France wants to look into building a pipeline from the Iberian Peninsula to the south of France in a bid to open up new energy sources in the absence of natural gas from Russia.
“Spain and Germany are two close partners of France; if they make a proposal, we will examine it,” French economy minister Bruno Le Maire stated in Paris.
So far, France, which relies heavily on nuclear power, has been cautious about reviving the MidCat natural gas pipeline, which was shut down in 2017 as it was unprofitable. The MidCat pipeline is to run from Barcelona across the Pyrenees to a connecting point with the French grid in Barbairan in southern France.

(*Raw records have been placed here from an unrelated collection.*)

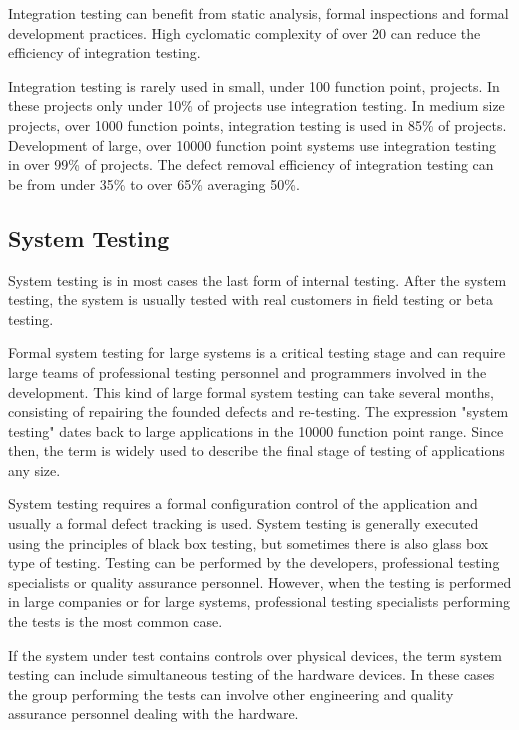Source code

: Integration testing can benefit from static analysis, formal inspections and formal development practices. High cyclomatic complexity of over 20 can reduce the efficiency of integration testing. 

Integration testing is rarely used in small, under 100 function point, projects. In these projects only under 10\% of projects use integration testing. In medium size projects, over 1000 function points, integration testing is used in 85\% of projects. Development of large, over 10000 function point systems use integration testing in over 99\% of projects. The defect removal efficiency of integration testing can be from under 35\% to over 65\% averaging 50\%. 

 \subsection{System Testing}

System testing is in most cases the last form of internal testing. After the system testing, the system is usually tested with real customers in field testing or beta testing. 

Formal system testing for large systems is a critical testing stage and can require large teams of professional testing personnel and programmers involved in the development. This kind of large formal system testing can take several months, consisting of repairing the founded defects and re-testing. The expression "system testing" dates back to large applications in the 10000 function point range. Since then, the term is widely used to describe the final stage of testing of applications any size. 

System testing requires a formal configuration control of the application and usually a formal defect tracking is used. System testing is generally executed using the principles of black box testing, but sometimes there is also glass box type of testing. Testing can be performed by the developers, professional testing specialists or quality assurance personnel. However, when the testing is performed in large companies or for large systems, professional testing specialists performing the tests is the most common case.

If the system under test contains controls over physical devices, the term system testing can include simultaneous testing of the hardware devices. In these cases the group performing the tests can involve other engineering and quality assurance personnel dealing with the hardware.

The United Kingdom’s defence ministry has announced in a memo that since the start of August, Russia had made “significant efforts” to reinforce troops on the western bank of the Dnieper River which splits Kherson city.
But “most of the units around Kherson are likely under-manned and are reliant upon fragile supply lines by ferry and pontoon bridges across the Dnipro [Dnieper],” it said.
It was “not yet possible to confirm the extent of Ukrainian advances,” it added.
Government measures to ensure gas supplies during the winter have prepared Germany to deal with further curbs in Russian deliveries, Chancellor Olaf Scholz has said, a day before Moscow is due to cut off gas delivery for three days.
Germany has set about weaning itself off Russian gas since the invasion of Ukraine, bringing mothballed coal power plants back online, launching a drive to save power and filling gas storage facilities ahead of the end of the year.
The government says it has made faster progress replenishing gas stocks than expected and should meet an October target early.